Comment by inboulder
2 days ago
PageRank for better centrality seems neat, but it still doesn't address the probably unsolvable flaw with RAG, the reason why RAG basically can't work. All RAG DBs under-perform expectations because RAG fundamentally can't find relationships between words necessary to find the information the user cares about. Weird right, isn't this what the 'attention' mechanism is supposed to be good for? It just isn't good enough.
Example: Say you're searching an article and you want to know what occupation a mentioned person has, let's say the person 'Sharon,' is mentioned to have attended several physical chemistry conferences but her occupation is never explicitly mentioned. There's a very good chance every single rag approach will fail to return correct results, will fail to make this connection between 'occupation' attends conference, type of conference and infers 'chemist'. I could go on, but this sort of error is pervasive along all types of information when trying to retrieve with RAG. In the end, solutions like the above seem to just sort of reinvent other query methods, SQL, pagerank etc, with extra steps... there's little point in vectorization at that point...
Isn't this inference an LLM's job?
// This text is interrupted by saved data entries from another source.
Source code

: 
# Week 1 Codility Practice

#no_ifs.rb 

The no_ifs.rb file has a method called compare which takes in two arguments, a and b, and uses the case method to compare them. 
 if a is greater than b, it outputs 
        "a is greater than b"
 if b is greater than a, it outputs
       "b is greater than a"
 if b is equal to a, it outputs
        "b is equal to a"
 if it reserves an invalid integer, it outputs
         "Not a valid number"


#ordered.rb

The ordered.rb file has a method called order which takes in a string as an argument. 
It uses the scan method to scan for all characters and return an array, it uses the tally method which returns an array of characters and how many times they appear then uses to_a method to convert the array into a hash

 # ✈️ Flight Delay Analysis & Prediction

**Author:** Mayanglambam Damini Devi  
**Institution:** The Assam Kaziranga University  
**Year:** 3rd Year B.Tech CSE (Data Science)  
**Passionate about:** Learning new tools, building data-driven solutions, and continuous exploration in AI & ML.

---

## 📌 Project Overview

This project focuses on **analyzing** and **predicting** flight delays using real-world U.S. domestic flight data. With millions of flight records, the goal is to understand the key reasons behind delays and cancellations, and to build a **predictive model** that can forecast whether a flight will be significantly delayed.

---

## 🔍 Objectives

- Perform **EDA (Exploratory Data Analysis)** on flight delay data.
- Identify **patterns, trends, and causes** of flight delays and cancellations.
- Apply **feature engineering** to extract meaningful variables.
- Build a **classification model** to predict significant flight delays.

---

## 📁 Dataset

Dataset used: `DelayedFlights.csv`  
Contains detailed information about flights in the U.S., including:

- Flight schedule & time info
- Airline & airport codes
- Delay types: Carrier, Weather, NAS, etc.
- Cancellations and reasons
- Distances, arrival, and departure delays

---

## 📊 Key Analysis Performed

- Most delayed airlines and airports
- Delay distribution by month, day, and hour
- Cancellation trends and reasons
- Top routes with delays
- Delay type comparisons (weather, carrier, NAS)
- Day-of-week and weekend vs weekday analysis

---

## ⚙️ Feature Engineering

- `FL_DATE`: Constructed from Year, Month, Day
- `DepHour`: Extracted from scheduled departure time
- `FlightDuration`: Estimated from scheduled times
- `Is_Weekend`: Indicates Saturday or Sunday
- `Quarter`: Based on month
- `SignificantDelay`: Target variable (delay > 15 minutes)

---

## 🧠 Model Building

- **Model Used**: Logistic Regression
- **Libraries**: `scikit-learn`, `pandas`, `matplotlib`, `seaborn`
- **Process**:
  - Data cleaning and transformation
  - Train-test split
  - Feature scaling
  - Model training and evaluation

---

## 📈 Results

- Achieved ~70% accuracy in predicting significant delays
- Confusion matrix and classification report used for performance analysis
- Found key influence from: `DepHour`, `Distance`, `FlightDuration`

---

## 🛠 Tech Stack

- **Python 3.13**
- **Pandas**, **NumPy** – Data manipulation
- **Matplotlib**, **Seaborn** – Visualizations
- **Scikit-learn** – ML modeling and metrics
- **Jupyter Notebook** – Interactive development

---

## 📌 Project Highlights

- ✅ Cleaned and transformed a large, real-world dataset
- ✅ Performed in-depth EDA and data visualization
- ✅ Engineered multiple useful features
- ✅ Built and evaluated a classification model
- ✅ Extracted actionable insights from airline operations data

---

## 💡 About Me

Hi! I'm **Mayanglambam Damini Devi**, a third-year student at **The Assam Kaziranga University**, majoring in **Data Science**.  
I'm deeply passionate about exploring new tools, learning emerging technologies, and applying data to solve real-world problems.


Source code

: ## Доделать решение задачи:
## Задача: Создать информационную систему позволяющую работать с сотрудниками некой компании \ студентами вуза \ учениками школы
The RAG component just needs to find the Sharon article among a large dataset and pass it (entirely) to the LLM as context.
On the contrary, examples like yours are the entire point of approaches like this one. If you read the HippoRAG paper cited by OP, their motivating example is almost identical to yours, and their evaluations are largely on multi-hop question answering of this kind.
I don't see how this is not possible using knowledge graphs? You retrieve the entity, Sharon, and the additional context you get will be the nodes and edges close to Sharon. After this it becomes the LLM's job because if it is not mentioned in the given context, it should let the prompter know "In the given context the occupation of Sharon could not be found".